DIY Market Research Part One: Field Observation

Field observation is an essential component of any serious market research project, particularly in emerging markets, but it’s usually overlooked by agencies. Now, you may not have a budget for field work but if you can squeak in a trip to an emerging market I want to give you a DIY tool set you can use to get some basic understandings of the market you're interested in.

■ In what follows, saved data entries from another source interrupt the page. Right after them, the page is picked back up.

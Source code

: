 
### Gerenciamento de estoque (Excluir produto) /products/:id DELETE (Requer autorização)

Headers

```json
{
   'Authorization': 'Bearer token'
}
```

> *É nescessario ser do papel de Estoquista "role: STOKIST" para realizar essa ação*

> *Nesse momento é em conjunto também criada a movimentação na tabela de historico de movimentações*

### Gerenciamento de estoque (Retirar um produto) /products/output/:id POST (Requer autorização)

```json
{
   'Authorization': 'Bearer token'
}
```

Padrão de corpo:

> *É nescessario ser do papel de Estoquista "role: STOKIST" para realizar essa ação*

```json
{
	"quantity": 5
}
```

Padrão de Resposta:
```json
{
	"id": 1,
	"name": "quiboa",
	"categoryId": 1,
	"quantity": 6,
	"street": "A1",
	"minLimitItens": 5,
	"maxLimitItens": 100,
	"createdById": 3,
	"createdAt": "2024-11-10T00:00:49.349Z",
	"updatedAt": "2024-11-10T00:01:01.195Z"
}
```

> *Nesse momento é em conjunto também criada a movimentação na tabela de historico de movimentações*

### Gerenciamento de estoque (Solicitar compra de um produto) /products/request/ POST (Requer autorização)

Why do market research at all? Because you don’t live there, and it’s a big, big world. If you want to connect with talent in places you don’t know in languages you don’t speak and navigate local issues you don’t understand, you have two choices:


  • Throw money at your agency (they’ll take it) and ask them to figure it out (they’ll fake it);
  • Do market research (Don’t worry, your agency doesn’t need nearly as much for media as they insist they do. Remember: they’re faking it.)
If you can afford to, hire a firm that gathers market insight. If you can’t, but you can get budget to visit the markets you’re interested in, you can tell a lot from a little if you know where to look.






So what do I look at? I look at three things: civic infrastructure; individual expenditure; private investment. (I’ll talk about how to conduct great focus groups in a later post.)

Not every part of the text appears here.